▶ _Exercise goal_
Reproduce, with no edits, the line that contains "- **Week 3:**" and all the lines that follow it, ending with the last line of the records.

Stored records:
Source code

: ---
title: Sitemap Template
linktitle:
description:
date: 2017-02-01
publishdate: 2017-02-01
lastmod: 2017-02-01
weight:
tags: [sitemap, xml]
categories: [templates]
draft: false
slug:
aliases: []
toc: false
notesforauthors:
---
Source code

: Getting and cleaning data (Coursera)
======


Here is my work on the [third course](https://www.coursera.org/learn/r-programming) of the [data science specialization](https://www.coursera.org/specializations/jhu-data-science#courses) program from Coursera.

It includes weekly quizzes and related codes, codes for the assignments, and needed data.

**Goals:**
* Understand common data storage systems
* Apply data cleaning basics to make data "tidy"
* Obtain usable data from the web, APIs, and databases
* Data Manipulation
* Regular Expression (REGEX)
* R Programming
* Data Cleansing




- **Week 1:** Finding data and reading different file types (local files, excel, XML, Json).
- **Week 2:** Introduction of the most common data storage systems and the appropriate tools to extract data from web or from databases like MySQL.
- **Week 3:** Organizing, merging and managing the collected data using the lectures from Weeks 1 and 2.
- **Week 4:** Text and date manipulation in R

▶ _Answer box_
- **Week 3:** Organizing, merging and managing the collected data using the lectures from Weeks 1 and 2.
- **Week 4:** Text and date manipulation in R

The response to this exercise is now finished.